J'étais là, à rêvasser à propos de ce colloque, dans les brumes de l'éveil, en pensant à la logique intuitionnisme qui accompagne le changement d'objet initial dans le passage du mode ♧ au mode ♢ (du singleton "•" au monoïde "•⟲") et à la parole de René Guitart : "la logique n'est pas tout, ce n'est qu'une facette de la forme de l'objet" (je te cite de mémoire, pour ne pas perdre le fil en fouillant mes notes), puis je pense "trois", évidemment 3. La logique intuitionnisme vient avec les considérations de "bord" entre intérieur/ extérieur, comme dans le noeud borroméen, qui obsède tant nos chers Lacaniens. Trois, me dis-je, et je repense à Jeanne Lafont qui, dans sa présentation, pose la question clairement :
"quelqu'un peut-il m'expliquer rigoureusement l'importance du trois"?
- Et lui a-t-on répondu ?
- Rien qui m'ai frappé sur le coup, mais ce matin, ici et maintenant, cette question roule dans ma tête comme un caillou dans la bouche d'Ésope. C'était la parole d'une psy verbalisant l'instant en séance d'analyse, et d'ailleurs, je réagis à cette interrogation en cristallisant autour d'elle, les bribes de discours dans lequel je baignais alors.
- C'est fumeux...
- Mais non, justement : je te parle de décohérence. On passe d'un non-dit flottant entre toutes les interventions, à son identification par une parole, pointant un vide à combler.
- Et donc, tu te proposes de le combler avec ta petite pelle ?
- Tu me fatigues.
Pause-café...
- Ça va mieux ?
- Désolé, mais il me fallait coucher sur le blog cette impression d'avoir fait partie d'un groupe en analyse, avant d'être aspiré par le quotidien.
- OK, mais dans quel état d'esprit étais-tu toi-même durant ce colloque ?

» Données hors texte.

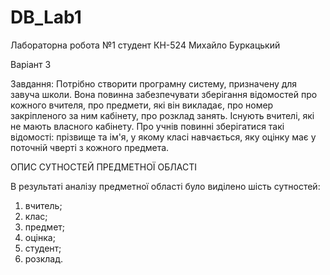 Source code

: # DB_Lab1

Лабораторна робота №1
студент КН-524 Михайло Буркацький

Варіант 3

Завдання: Потрібно створити програмну систему, призначену для завуча школи. Вона повинна забезпечувати зберігання відомостей про кожного вчителя, про предмети, які він викладає, про номер закріпленого за ним кабінету, про розклад занять. Існують вчителі, які не мають власного кабінету. Про учнів повинні зберігатися такі відомості: прізвище та ім'я, у якому класі навчається, яку оцінку має у поточній чверті з кожного предмета.

ОПИС СУТНОСТЕЙ ПРЕДМЕТНОЇ ОБЛАСТІ

В результаті аналізу предметної області було виділено шість сутностей:
1)	вчитель;
2)	клас;
3)	предмет;
4)	оцінка;
5)	студент;
6)	розклад.

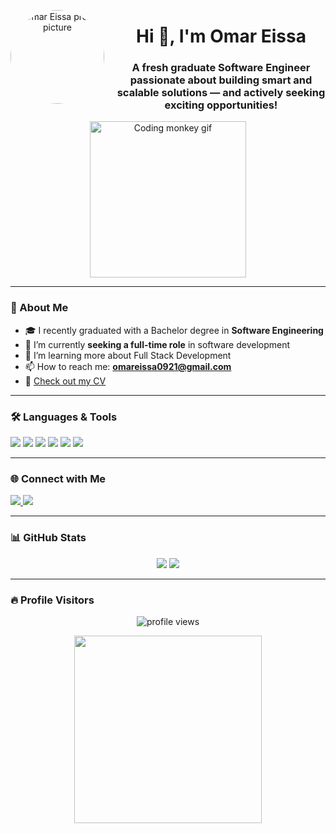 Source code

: <p align="center">
<img src="C:\Users\Omar\Downloads\Me.jpg" width="150" style="border-radius: 50%; float: left; margin-right: 20px;" alt="Omar Eissa profile picture" />
</p>

<h1 align="center">Hi 👋, I'm  Omar Eissa</h1>
<h3 align="center">A fresh graduate Software Engineer passionate about building smart and scalable solutions — and actively seeking exciting opportunities!</h3>

<p align="center">
  <img src="https://media.giphy.com/media/RbDKaczqWovIugyJmW/giphy.gif" width="250" alt="Coding monkey gif"/>
</p>

---

### 💼 About Me

- 🎓 I recently graduated with a Bachelor degree in **Software Engineering**
- 🔭 I’m currently **seeking a full-time role** in software development
- 🌱 I’m learning more about Full Stack Development
- 📫 How to reach me: **omareissa0921@gmail.com**
- 📄 [Check out my CV](https://drive.google.com/file/d/1T7qbpGVT97iZr7f8MwucVldMOQ-aeuhA/view?usp=drive_link)

---

### 🛠️ Languages & Tools

<p align="left">
  <img src="https://img.shields.io/badge/C-00599C?style=for-the-badge&logo=c&logoColor=white" />
  <img src="https://img.shields.io/badge/C++-00599C?style=for-the-badge&logo=c%2B%2B&logoColor=white" />
  <img src="https://img.shields.io/badge/Python-3776AB?style=for-the-badge&logo=python&logoColor=white" />
  <img src="https://img.shields.io/badge/JavaScript-F7DF1E?style=for-the-badge&logo=javascript&logoColor=black" />
  <img src="https://img.shields.io/badge/MySQL-4479A1?style=for-the-badge&logo=mysql&logoColor=white" />
  <img src="https://img.shields.io/badge/Linux-FCC624?style=for-the-badge&logo=linux&logoColor=black" />
</p>

---

### 🌐 Connect with Me

<p align="left">
  <a href="https://www.linkedin.com/in/your-linkedin/" target="_blank">
    <img src="https://img.shields.io/badge/-LinkedIn-blue?style=for-the-badge&logo=linkedin&logoColor=white" />
  </a>
  <a href="omareissa0921@gmail.com" target="_blank">
    <img src="https://img.shields.io/badge/-Gmail-red?style=for-the-badge&logo=gmail&logoColor=white" />
  </a>
</p>

---

### 📊 GitHub Stats

<p align="center">
  <img src="https://github-readme-stats.vercel.app/api?username=YourGitHubUsername&show_icons=true&theme=radical" />
  <img src="https://github-readme-stats.vercel.app/api/top-langs/?username=YourGitHubUsername&layout=compact&theme=radical" />
</p>

---

### 🔥 Profile Visitors
<p align="center">
  <img src="https://komarev.com/ghpvc/?username=YourGitHubUsername&label=Profile%20views&color=0e75b6&style=flat" alt="profile views" />
</p>
<p align="center">
  <img src="https://media1.giphy.com/media/v1.Y2lkPTc5MGI3NjExYzVrNzhxZ2F2cGFvYXNjMjF5dGh2NmY0d2t1M3JheThmbG96Nmk1ZSZlcD12MV9pbnRlcm5hbF9naWZfYnlfaWQmY3Q9Zw/bGgsc5mWoryfgKBx1u/giphy.gif" width="300" />
</p>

- Je me posais la question du passage de ma représentation de l'Imaginaire du Sujet à une écriture sous forme de topos.
- Tu peux expliciter ?
- Pour me préparer à ce colloque, j'ai fait quelques recherches sur internet, et je suis tombé sur plusieurs remarques concernant la difficulté à exprimer correctement sa pensée; en particulier dans cette vidéo d'un dialogue Alain Connes/ Daniel Sibony, au cours duquel ils parlent de l'"objet temps":
J'avais relevé une remarque (à 41' sur la vidéo), d'Alain Connes, concernant la difficulté de raconter – sous forme d'histoire – un concept hors de la logique temporelle: "L'homme essaie toujours de raconter une histoire" (Note 1). Et cette remarque s'en imposée en séance d'entrée de jeu lors de l'exposé d'Emmanuel Brassat "Lacan et les mathématiques, la suite ?", à qui j'ai fait remarquer que son intervention, concernant la nature du signe (et ici nous arrivons à sa nature de topos), commence par un "cheminement", et donc une histoire.
Il part de la notion de
• "trace", laissée sur le sol par un animal, par exemple; | (☯[∃]𓁜...) 𓂀♧ |
• "identifiée" comme telle par le chasseur; | (☯[∃][⚤]𓁜...) 𓂀♧ |
• située ensuite dans une "trame"; | (☯[∃][⚤][#]𓁜...) 𓂀♧ |
• ce qui donne lieu aux "premiers diagrammes" ou mises en relations | (☯[∃][⚤][#]𓁜...) 𓂀♢ |
• et au figural (chez J.P. Liotard) | (☯[∃][⚤][#][♲]𓁜...) 𓂀♧ |
Comme tu le vois, mis à part une réflexion sur la nature relationnelle des diagrammes (en mode ♢), son récit est pratiquement une "histoire" de l'auteur (...) 𓂀♧ concernant l'évolution d'un Sujet 𓁜 dans son Imaginaire. C'est intéressant, et sans doute ne pouvait-il en faire l'économie, mais nous restons ici sur le devant de la scène, pour reprendre la métaphore d'Alain Connes, alors qu'il s'agit de décrire un "topos" situé hors du temps.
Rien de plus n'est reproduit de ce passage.